Helping Students Find the Confidence to Advocate

Helping Students Find the Confidence to Advocate: SHC’s Academic Resource Program 
By Simone Cohen ‘27

At the start of the 2025-2026 academic year, Sacred Heart Cathedral’s Academic Resource Program proudly opened its doors, creating a myriad of buzz and even larger impact in one semester alone. I had the pleasure of interviewing Academic Resource Program Director Ms. Karen Olson and Learning Specialist Ms. Karla Ambriz on their time here and their vision for the years to come here at what Ms. Olson describes as an “amazing community.” She expressed that they’re so “thankful that administrators, teachers and the community had a vision of this being a priority, so that this finally launched”. Ms. Ambriz couldn’t stress enough the already well-established foundation of “office hours as the backbone to academics here” and its effects on students’ ability to “already advocate for themselves”, unlike other school ecosystems where she thinks she would need to constantly be “working on that agency” and overall facilitating the development of self-confidence in students. Ms. Ambriz mentioned the vast disparities between the “stigma” around accessible education when she was in high school back in Los Angeles; in her perspective,  SHC  teachers’ present “place of curiosity”  as opposed to the normative possessiveness of being in “my classroom, and having my rules” builds a much quicker and deeper connection between faculty, students and everyone in between. She loves how this healthy “collaboration with teachers” has helped the program “progress”  from zero to its current size, “of around 250 students”, and will continue to do so over the near and distant future.

Ms. Olson, who’s been working in special education for over two decades, said, “ learning challenges aren’t compartmentalized: they’re everywhere.” So, having teachers “support one struggling student actually supports your entire classroom, and it supports your entire curriculum”. She brought up how “her high school felt very transactional”, whereas SHC, being “a Lasallian Vincentian school, puts connection and relationships” at the forefront of their mission.

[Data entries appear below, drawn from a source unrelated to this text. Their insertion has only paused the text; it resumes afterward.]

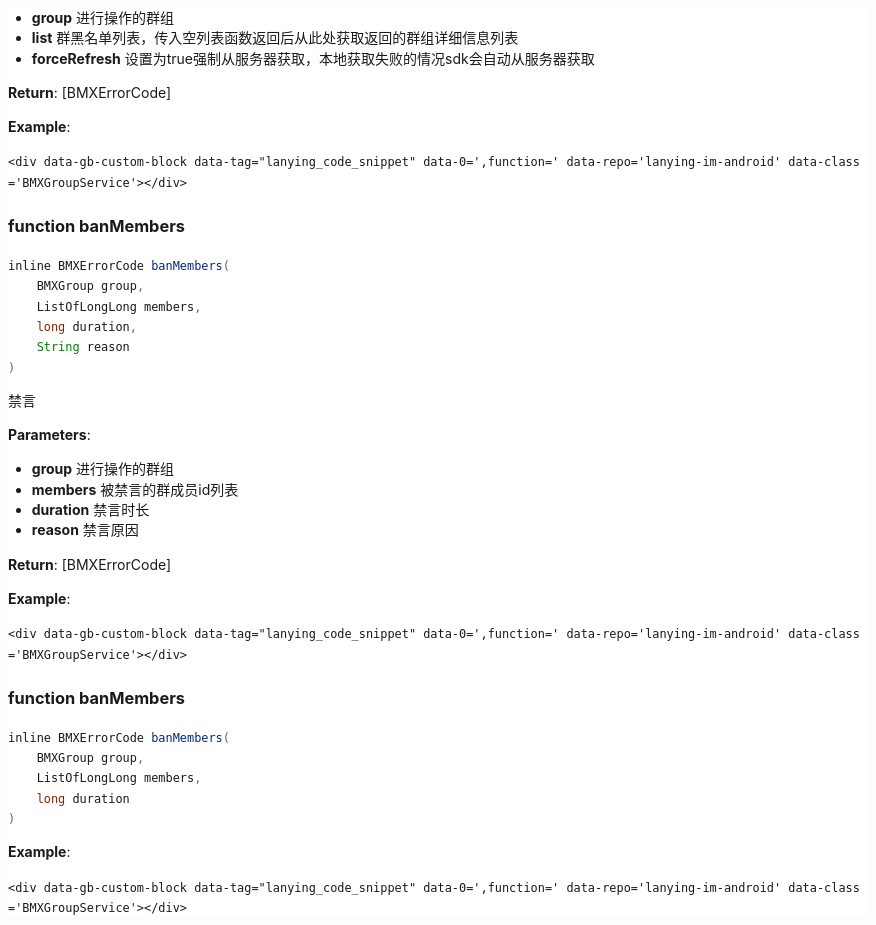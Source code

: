 * **group** 进行操作的群组
* **list** 群黑名单列表，传入空列表函数返回后从此处获取返回的群组详细信息列表
* **forceRefresh** 设置为true强制从服务器获取，本地获取失败的情况sdk会自动从服务器获取

**Return**: \[BMXErrorCode]

**Example**:

```
<div data-gb-custom-block data-tag="lanying_code_snippet" data-0=',function=' data-repo='lanying-im-android' data-class='BMXGroupService'></div>
```

### function banMembers

```java
inline BMXErrorCode banMembers(
    BMXGroup group,
    ListOfLongLong members,
    long duration,
    String reason
)
```

禁言

**Parameters**:

* **group** 进行操作的群组
* **members** 被禁言的群成员id列表
* **duration** 禁言时长
* **reason** 禁言原因

**Return**: \[BMXErrorCode]

**Example**:

```
<div data-gb-custom-block data-tag="lanying_code_snippet" data-0=',function=' data-repo='lanying-im-android' data-class='BMXGroupService'></div>
```

### function banMembers

```java
inline BMXErrorCode banMembers(
    BMXGroup group,
    ListOfLongLong members,
    long duration
)
```

**Example**:

```
<div data-gb-custom-block data-tag="lanying_code_snippet" data-0=',function=' data-repo='lanying-im-android' data-class='BMXGroupService'></div>
```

By “putting students first”, they also integrate academics with many other facets of their identity; for example, the infusion of “student-athletes”, “student club moderators”, and other non-academic roles at the school metamorphose learning from being something like a transaction to something so much more meaningful and akin to a tight-knit family. In today’s world, “the stress and the pressure of needing to push maybe beyond your limit” in school, especially towards being accepted into selective colleges like the University of California schools, has vastly increased the need for educational flexibility in the classroom. Ms. Olson highlighted that teachers have to find multiple “physical touch points” with students so that they can build “more partnerships” with members of their microsystem; for example, helping “ all the athletic teams, and coaches understand” the integral role that academic acceptance and growth play in a student’s overall psyche.

One of the best parts of their time here has been that “students knew what they needed,” says Ms. Olson. She felt over the moon when she had to pull a student from class, and while she tried to do it incognito, multiple students shot up and asked, “Are you here for me?” It astounded her that they “ were voluntarily announcing a part of their identity to their classmates.” That enthusiasm around meeting and collaborating with her and Ms. Ambriz was what Ms. Olson describes as an “ explosion of student awareness.” Ms. Ambriz echoed her excitement in students’ newfound autonomy. She has loved seeing students take what they learned from here and do outside in their own communities, like by tutoring at their local library or simply sitting down to help others, when previously they wouldn’t have held the confidence to do so. In the long-term, Ms. Olson would love to “expand our staff and expand our ability to help kids really solidify their own plan for learning success earlier,” and Ms. Ambriz wants to continue on reinforcing SHC’s ability to have “self-advocating” students.

The Academic Resource Program has been an incredible addition to the SHC community, etching itself into the legacy of the school in one semester alone by helping parents, educators and students find their footing in their educational journey. Ms. Ambriz summed it up perfectly, saying that the best part of this whole journey has been, and will continue to simply be about, “building connections”: the very thing that draws hundreds of students, myself included, into the school from the second they step onto campus.